WORCESTER, Mass. – David O’Brien, Loyola Professor of Roman Catholic Studies in the department of history at the College of the Holy Cross, has been selected to receive the University of Dayton 2005 Marianist Award. The award is presented annually to "a Roman Catholic who has made an outstanding contribution to scholarship and intellectual life," according to University of Dayton officials.

He will be presented the national award and give a speech at the ceremony on Sept. 21 in Dayton, Ohio. Recipients are asked to present an address in which they reflect on the connection between their faith and their scholarly work.
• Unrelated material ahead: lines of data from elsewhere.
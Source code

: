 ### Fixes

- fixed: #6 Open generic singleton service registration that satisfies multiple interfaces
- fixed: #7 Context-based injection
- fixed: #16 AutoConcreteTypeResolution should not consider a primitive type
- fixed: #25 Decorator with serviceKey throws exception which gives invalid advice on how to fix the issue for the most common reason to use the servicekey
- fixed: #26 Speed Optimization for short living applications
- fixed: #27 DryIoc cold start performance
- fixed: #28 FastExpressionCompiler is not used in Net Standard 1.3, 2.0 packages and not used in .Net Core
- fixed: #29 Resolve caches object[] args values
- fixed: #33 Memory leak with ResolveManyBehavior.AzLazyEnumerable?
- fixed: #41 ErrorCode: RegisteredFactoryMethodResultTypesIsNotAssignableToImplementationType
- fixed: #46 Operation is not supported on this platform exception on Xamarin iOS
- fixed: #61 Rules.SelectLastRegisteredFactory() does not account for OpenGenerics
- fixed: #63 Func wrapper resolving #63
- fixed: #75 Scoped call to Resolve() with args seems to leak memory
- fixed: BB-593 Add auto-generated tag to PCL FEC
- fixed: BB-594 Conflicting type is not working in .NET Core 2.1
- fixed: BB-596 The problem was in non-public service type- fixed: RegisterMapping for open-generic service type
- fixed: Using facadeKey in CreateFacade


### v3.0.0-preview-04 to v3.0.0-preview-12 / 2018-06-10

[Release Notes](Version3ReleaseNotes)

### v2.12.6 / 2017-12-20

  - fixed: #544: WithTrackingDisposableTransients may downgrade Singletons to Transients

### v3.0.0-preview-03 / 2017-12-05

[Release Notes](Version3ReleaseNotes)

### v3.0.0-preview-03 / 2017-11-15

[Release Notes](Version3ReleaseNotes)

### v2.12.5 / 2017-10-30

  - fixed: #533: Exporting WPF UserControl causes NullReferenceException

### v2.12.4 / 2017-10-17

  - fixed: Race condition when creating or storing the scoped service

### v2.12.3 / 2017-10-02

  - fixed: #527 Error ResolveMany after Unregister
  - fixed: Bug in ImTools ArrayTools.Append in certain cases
O’Brien is an historian of American Catholicism, specializing in Catholic social and political thought and religion and politics. A faculty member at Holy Cross since 1969, he is a Notre Dame graduate and earned his Ph.D. in history at the University of Rochester. He served as President of the American Catholic Historical Association, he holds six honorary degrees and he received the Theodore M. Hesburgh Award for distinguished service to Catholic higher education from the Association of Catholic Colleges and Universities.
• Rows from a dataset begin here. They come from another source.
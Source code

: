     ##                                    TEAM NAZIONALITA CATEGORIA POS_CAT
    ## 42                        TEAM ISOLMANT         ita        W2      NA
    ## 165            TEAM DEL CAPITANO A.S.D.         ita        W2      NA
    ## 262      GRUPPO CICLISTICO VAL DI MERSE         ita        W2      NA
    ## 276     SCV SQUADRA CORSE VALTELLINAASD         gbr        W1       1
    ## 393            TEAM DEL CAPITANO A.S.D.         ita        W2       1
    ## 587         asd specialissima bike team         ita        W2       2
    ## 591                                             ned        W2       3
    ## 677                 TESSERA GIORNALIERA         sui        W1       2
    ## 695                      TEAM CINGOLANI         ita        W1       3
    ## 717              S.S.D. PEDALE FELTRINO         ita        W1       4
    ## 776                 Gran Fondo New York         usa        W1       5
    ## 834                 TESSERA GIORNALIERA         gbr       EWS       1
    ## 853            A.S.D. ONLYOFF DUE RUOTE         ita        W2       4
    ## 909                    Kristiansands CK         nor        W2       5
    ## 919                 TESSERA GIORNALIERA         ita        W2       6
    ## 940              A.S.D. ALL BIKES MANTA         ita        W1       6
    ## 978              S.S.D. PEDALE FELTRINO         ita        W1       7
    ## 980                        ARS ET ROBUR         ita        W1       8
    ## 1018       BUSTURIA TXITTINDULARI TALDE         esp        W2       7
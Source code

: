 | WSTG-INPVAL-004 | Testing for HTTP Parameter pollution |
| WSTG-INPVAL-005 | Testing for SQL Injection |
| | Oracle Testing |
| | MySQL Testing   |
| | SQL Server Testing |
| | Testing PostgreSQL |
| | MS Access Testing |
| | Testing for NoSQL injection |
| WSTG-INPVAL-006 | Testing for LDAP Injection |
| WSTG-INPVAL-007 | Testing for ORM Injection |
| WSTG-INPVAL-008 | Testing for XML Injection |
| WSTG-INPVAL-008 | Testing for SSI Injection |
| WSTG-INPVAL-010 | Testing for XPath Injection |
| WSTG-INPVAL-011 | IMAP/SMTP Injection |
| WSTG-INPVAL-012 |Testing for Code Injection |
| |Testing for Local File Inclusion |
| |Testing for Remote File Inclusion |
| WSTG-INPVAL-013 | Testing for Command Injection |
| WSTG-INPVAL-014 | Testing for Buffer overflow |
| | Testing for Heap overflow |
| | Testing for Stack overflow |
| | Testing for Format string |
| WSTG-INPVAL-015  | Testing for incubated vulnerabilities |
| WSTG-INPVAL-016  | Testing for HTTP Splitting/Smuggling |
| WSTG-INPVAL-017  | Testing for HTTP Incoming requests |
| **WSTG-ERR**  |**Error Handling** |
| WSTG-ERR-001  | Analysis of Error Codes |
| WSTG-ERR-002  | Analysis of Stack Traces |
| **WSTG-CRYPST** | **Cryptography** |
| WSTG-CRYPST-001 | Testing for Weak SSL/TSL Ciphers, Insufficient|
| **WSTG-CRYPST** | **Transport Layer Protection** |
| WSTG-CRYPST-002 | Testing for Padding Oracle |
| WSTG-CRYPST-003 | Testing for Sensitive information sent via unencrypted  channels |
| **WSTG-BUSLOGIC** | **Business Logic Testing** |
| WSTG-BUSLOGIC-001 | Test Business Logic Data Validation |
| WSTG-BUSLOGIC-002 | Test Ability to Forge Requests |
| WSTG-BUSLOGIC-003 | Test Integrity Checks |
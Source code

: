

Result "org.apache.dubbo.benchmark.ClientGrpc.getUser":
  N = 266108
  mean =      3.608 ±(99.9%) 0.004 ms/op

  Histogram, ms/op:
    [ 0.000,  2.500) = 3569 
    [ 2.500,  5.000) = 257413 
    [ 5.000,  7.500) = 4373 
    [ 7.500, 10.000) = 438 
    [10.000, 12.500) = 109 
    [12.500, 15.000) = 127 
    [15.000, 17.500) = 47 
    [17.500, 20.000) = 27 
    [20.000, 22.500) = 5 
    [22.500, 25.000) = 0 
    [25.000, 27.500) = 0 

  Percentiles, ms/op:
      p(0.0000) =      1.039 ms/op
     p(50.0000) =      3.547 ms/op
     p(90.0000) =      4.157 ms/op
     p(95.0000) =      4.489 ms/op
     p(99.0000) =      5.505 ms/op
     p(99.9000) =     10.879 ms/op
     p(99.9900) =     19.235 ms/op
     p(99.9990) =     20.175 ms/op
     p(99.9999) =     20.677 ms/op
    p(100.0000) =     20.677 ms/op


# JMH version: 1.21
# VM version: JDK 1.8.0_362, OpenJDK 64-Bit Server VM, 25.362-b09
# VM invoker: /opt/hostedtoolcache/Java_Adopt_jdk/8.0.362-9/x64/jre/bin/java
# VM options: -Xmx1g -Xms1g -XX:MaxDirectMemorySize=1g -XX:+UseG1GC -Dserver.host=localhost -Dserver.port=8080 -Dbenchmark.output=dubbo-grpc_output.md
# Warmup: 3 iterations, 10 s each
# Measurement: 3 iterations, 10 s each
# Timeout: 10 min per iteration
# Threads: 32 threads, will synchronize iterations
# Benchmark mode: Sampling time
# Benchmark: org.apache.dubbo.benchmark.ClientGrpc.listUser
"We asked David O’Brien to accept the award because of his achievements as an historian of U.S. Catholicism, especially of U.S. Catholic higher education. I don’t know of anyone who has been more faithful in insisting that American Catholics, especially lay people, keep thinking about how to keep the church alive and lively in the post-Vatican-II era," said Una Cadegan, associate professor of history at the University of Dayton and chair of the forum that nominated O’Brien.

O’Brien is the author of several books including The Renewal of American Catholicism (Oxford University Press, 1972), Public Catholicism: The American Church and Public Life, 1789-1989 (Macmillan, 1989), Isaac Hecker an American Catholic (Paulist Press, 1991) and From the Heart of the American Church: Catholic Higher Education and American Culture (Orbis Books, 1994) and was co-editor of Catholic Social Thought: The Documentary Heritage (Orbis Books, 1992).

He frequently provides expert commentary for the media; he has been quoted in numerous publications, including The New York Times, The Washington Post, National Catholic Reporter, the Chronicle of Higher Education, and the Associated Press. He has also penned numerous op-eds for The Boston Globe and Telegram & Gazette (Worcester), among others.

O’Brien was the founding director of the Center for Religion, Ethics and Culture at Holy Cross. He also developed the Peace and Conflict Studies concentration, a multidisciplinary program for students who wish to complement their major field of study with courses focused on peace, conflict, justice and human dignity.

The University of Dayton has presented the Marianist award annually since 1986. Recent recipients include Peter and Margaret O’Brien Steinfels, Mary Douglas, Mary Ann Glendon and Marcia L. Colish.